Complete Guide

How to Run an A/B Test

Follow these 6 steps to run a statistically valid A/B test. Covers hypothesis formation, sample size, test design, peeking bias, and post-analysis for product managers.

1
Define Your Hypothesis and Success Metric

A well-formed hypothesis is the difference between a test that produces learning and one that produces confusion. Every A/B test starts with a falsifiable hypothesis: what you are changing, why you expect it to move the metric, and how you will measure it.

Use the structure: "We believe that [change] will cause [outcome] because [reason], measured by [metric]."
Example: "We believe that moving the CTA button above the fold will increase free trial sign-up rate because users will see the primary action before scrolling, measured by 7-day free trial conversion rate."
Choose one primary metric. Secondary metrics are monitored but do not determine the winner.
Primary metrics for product tests: conversion rate, activation rate, retention (Day 7, Day 30), revenue per user, task completion rate.
Avoid vanity metrics like page views or time on page unless they directly tie to your business outcome.
Specify the minimum detectable effect (MDE): the smallest improvement worth deploying. If a 1% lift is not worth the engineering cost, set your MDE at 5%. This also determines your required sample size.

Formula

Hypothesis: If [change], then [metric] will [increase/decrease] by [X]% because [reason]
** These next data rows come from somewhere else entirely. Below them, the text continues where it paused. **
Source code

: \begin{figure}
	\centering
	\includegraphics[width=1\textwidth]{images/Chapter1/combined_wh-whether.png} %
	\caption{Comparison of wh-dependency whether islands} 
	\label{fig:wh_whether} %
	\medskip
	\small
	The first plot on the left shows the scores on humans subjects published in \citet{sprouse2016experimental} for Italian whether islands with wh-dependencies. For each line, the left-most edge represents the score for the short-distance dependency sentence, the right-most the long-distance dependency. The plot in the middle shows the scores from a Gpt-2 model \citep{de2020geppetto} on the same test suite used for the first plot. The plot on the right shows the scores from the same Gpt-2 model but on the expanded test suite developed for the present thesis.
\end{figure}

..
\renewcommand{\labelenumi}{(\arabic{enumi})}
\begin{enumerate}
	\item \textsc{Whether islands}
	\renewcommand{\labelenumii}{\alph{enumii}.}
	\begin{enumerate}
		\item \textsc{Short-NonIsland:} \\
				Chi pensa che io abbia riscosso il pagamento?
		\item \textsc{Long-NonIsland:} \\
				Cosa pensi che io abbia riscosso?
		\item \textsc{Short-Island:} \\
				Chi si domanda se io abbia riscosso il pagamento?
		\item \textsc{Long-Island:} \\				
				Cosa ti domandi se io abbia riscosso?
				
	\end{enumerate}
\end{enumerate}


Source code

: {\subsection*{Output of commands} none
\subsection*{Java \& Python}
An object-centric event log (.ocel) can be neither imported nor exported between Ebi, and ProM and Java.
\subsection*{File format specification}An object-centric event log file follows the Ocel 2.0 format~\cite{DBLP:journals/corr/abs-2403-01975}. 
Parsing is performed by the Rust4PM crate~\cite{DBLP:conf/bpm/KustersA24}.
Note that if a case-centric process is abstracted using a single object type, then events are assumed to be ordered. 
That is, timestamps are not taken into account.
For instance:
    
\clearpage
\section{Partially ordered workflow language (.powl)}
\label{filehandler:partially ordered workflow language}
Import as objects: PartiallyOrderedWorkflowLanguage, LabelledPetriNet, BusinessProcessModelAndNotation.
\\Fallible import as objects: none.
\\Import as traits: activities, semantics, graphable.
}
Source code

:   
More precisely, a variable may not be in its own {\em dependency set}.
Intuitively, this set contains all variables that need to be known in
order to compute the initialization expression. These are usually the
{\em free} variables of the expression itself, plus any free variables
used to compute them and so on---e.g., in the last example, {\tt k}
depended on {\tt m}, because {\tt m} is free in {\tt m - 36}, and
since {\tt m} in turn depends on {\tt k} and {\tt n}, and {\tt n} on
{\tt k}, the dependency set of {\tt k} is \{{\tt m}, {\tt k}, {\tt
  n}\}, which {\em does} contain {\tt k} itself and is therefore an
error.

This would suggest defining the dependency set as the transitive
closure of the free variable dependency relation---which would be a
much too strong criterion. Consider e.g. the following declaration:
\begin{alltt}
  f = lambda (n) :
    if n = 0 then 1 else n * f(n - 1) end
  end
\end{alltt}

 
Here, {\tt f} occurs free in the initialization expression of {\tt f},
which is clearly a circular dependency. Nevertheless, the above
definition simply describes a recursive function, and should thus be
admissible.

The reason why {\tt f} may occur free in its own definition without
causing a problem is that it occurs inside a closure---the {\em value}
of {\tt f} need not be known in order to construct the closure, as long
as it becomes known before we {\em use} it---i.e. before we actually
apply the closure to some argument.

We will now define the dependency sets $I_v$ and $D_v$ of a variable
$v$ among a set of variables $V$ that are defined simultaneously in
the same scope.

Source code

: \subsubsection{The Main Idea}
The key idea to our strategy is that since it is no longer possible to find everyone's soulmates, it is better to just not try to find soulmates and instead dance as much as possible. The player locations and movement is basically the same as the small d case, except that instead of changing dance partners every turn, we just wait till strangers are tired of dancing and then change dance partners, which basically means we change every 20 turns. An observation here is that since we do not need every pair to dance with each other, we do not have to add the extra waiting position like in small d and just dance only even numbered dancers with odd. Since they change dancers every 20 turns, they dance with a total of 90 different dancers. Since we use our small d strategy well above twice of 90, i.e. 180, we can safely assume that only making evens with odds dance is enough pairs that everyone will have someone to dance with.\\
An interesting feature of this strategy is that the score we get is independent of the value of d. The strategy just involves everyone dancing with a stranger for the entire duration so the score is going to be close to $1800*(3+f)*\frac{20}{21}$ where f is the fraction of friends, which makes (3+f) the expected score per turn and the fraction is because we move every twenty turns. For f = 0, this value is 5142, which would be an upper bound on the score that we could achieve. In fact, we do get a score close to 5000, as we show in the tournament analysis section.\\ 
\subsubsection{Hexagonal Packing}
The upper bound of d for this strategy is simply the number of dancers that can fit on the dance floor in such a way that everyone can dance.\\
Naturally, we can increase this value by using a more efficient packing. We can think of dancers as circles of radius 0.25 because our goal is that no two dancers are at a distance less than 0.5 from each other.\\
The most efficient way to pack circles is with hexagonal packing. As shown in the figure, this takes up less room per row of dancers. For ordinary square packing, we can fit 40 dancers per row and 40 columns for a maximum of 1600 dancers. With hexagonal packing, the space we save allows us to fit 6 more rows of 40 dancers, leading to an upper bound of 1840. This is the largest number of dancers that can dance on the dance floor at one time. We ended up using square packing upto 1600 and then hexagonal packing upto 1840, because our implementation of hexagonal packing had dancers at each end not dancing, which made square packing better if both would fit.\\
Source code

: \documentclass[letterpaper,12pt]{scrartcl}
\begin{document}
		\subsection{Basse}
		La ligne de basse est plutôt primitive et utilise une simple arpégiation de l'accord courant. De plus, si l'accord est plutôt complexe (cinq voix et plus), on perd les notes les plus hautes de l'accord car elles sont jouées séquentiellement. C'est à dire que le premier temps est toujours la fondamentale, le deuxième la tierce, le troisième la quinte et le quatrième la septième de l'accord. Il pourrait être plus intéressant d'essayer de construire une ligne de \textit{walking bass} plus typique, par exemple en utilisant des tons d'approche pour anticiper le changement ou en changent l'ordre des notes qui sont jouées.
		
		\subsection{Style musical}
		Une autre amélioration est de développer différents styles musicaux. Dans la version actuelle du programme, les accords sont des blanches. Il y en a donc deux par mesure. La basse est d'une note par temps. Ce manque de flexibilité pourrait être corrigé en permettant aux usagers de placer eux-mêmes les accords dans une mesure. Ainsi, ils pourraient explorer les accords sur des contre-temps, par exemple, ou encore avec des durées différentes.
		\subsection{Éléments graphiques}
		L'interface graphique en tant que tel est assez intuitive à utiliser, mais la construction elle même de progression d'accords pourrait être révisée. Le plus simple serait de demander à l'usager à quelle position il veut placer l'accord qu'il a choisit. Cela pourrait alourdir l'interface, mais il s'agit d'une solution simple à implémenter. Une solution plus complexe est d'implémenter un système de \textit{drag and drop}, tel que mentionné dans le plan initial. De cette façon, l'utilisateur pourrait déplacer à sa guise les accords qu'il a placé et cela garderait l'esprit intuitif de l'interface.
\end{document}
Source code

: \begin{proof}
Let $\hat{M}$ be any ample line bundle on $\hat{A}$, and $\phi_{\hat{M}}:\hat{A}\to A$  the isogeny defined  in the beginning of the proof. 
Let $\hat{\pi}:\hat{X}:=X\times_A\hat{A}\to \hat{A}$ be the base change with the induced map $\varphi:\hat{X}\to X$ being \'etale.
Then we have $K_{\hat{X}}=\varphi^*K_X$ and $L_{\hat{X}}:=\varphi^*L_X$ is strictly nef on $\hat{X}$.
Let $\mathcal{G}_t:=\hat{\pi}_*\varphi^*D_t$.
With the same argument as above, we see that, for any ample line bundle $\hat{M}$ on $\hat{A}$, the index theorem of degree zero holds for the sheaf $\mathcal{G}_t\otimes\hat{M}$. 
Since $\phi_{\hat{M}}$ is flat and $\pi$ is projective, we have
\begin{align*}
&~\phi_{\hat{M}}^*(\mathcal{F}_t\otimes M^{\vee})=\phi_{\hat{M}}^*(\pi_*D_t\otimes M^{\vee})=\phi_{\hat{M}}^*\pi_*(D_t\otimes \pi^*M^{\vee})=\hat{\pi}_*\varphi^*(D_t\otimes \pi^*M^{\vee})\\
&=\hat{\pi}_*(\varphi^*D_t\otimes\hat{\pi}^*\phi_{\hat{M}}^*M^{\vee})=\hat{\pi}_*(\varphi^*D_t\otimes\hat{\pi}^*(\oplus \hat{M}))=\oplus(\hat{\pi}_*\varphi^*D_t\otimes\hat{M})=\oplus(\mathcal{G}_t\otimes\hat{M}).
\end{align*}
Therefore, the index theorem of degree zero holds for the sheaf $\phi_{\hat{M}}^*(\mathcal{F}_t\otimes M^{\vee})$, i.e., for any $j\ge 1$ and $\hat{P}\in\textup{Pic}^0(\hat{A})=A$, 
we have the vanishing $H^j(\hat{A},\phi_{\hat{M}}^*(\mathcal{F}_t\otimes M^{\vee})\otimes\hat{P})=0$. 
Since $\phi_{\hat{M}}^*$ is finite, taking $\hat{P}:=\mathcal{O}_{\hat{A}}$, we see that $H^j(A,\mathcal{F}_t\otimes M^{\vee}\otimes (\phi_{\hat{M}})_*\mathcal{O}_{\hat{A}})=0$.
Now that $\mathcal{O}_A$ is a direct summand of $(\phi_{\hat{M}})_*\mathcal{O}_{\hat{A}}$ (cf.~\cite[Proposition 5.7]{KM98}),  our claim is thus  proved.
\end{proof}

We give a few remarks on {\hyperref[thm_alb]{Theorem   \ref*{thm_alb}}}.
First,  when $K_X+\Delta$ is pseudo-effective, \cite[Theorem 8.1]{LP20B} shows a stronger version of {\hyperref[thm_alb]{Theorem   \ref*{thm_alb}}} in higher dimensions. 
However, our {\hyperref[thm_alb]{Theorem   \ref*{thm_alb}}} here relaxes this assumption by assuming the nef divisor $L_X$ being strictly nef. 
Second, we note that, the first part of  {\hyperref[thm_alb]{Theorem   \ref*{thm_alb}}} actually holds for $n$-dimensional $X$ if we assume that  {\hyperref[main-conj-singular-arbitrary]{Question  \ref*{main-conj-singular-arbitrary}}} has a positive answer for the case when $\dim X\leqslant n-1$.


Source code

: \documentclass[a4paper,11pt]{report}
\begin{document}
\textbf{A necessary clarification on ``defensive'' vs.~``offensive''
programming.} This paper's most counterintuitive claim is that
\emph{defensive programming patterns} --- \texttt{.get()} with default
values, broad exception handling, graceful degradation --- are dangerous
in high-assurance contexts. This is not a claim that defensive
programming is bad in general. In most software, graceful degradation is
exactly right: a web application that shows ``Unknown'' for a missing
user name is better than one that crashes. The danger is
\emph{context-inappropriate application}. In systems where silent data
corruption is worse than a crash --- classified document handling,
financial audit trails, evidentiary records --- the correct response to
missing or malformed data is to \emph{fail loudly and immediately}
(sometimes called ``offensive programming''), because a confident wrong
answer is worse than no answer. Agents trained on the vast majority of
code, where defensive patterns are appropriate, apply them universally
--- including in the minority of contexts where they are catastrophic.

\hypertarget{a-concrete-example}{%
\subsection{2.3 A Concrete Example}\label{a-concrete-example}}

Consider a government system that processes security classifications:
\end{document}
Pro tip: Write your hypothesis before you look at any data. Post-hoc hypothesis formation (writing it after seeing early results) is a form of p-hacking that invalidates the test. Document the hypothesis, MDE, and expected direction in a shared experiment log before any code is shipped.

2
Calculate Required Sample Size

Running a test without calculating the required sample size first is the most common A/B testing mistake. Under-powered tests produce unreliable results: false positives (declaring a winner that is not real) and false negatives (missing a real improvement).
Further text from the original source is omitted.